The whole family shut down, no one daring to talk their shared wound.

Complicating their loss was the hostility toward the war and the warriors.

"The soldiers who came back" like his brother Charles "were treated almost with disgust and that got me mad. And maybe we learned something from that because you don't see people spitting on the soldiers coming back today."

That silence in the face of the enormity of the loss, the crippling guilt and the public hostility entombed many veterans and many grieving families. It is largely why deMasi agreed to talk about how the loss had affected the family.

And when in the course of the interview, he was asked precisely how his brother had died, he realized that he didn't know. He had sealed himself off from those details, perhaps in his struggle to believe that his big brother might meet him someday at Newberry's.

So Martin called his brother, Kenneth, and they talked for hours about Michael and about what had befallen their family.

"I told him, I wasn't sure it was good to be talking about it," said Martin. "And he said, ‘It's been 38 years, I think it's all right to talk about it.'"

So here then, is how Michael deMasi died -- fulfilling all the greatest expectations of his father and serving his country and doing the right thing.

Michael had been wounded once previously, in a firefight somewhere on one side or the other of the Cambodian border.

On the day that Michael died, his squad had been assigned to destroy a complex of deep, but unstable bunkers. One of his guys was down in a bunker when it started to rumble and groan and collapse. Michael didn't hesitate, he rushed in to bring out his man. The bunker collapsed, killing them both.

Michael was awarded the Bronze Star posthumously on July 27, 1970. The citation misspelled his name. His unit lost three other lieutenants and many other men at about the same time. Their names are on the wall as well -- William Aldridge, Joseph Belew, William Kock, Sammy Booker and Mark Nash. They served in Charlie Company, 2nd Battalion of the 22nd Infantry. The bunker in which Michael died at 5 p.m. on July 12, 1970 was at Fire Support Base Katum in northern Tay Ninh Province.

You will find his name on Panel 08W Line 011, with the name of the men he literally died to protect nearby.

Martin said he found Michael's name on the original wall and was surprised at the impact it had on him. He found it again the last time the moveable replica of the wall came to Payson. And it hit him just as hard. He will go again when the wall returns and reach out and touch that name, his name, the family name.

His father is gone, into that great silence with Michael. His mother is frail. But he and his brothers are talking, fitting together the separate pieces of the puzzle they have fingered all this while.
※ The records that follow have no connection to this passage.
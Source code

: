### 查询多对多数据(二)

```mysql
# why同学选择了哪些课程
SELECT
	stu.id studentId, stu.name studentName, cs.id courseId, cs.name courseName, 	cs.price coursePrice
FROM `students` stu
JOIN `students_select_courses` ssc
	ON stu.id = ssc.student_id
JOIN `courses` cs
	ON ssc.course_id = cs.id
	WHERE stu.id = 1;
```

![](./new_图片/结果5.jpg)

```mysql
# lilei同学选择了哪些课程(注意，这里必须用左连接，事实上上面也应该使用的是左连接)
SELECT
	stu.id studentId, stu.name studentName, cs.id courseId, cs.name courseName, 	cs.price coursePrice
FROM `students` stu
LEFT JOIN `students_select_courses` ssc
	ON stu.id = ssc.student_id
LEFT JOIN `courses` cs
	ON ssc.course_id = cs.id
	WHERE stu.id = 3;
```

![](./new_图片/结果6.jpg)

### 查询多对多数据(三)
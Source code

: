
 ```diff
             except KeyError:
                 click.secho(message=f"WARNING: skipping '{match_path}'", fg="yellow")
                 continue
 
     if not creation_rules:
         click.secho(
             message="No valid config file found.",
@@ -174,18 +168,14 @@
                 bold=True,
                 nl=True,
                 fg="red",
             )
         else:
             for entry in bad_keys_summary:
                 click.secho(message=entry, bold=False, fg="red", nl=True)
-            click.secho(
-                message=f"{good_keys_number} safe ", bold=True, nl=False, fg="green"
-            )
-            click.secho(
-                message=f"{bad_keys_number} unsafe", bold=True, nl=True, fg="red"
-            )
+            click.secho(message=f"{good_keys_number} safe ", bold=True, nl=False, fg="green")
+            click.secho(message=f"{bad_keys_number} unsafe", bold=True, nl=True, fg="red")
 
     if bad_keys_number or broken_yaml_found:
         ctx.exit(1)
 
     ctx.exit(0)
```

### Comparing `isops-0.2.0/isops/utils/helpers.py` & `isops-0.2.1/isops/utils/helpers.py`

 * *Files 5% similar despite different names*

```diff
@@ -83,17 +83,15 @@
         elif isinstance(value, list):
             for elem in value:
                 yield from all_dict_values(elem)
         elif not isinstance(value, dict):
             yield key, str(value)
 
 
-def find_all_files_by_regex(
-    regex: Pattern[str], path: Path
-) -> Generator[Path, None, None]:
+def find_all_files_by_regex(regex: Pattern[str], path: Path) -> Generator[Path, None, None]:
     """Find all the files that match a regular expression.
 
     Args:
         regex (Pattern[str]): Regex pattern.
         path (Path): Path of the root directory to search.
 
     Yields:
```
Kenneth said that losing Michael changed them all. He said that Martin got very quiet after Michael died, so that it muffled his voice and his movements.

"It makes you appreciate things -- makes you appreciate the contribution of our veterans. A lot of people don't have awareness of things. I hope that no one ever has to go through it -- and I know it sounds foolish, but freedom isn't free -- it's really true."

And it feels good, finally, to talk about it, he says. Not that it changes anything.

"I don't think you ever get over it. You learn to deal with it, because you need to. But then, you should never forget. You almost feel guilty when you don't think about it for awhile. And I guess it's good, if people remember them."

And maybe someone else out there is still entombed in that silence all these years later or still wondering whether they ought to go to Newberry's on a certain day at a certain time, if they only knew the time. And maybe they'll read this.

"And maybe they'll think, ‘that's the same (stuff) that's happening to me -- so maybe I'm not weird.'"

And besides, now anyone who reads this knows the name of one person on the wall to touch, softly with the tips of your fingers.

Just find panel 08W Line 011.

He did the right thing.

And he is loved -- still -- and for a long time to come.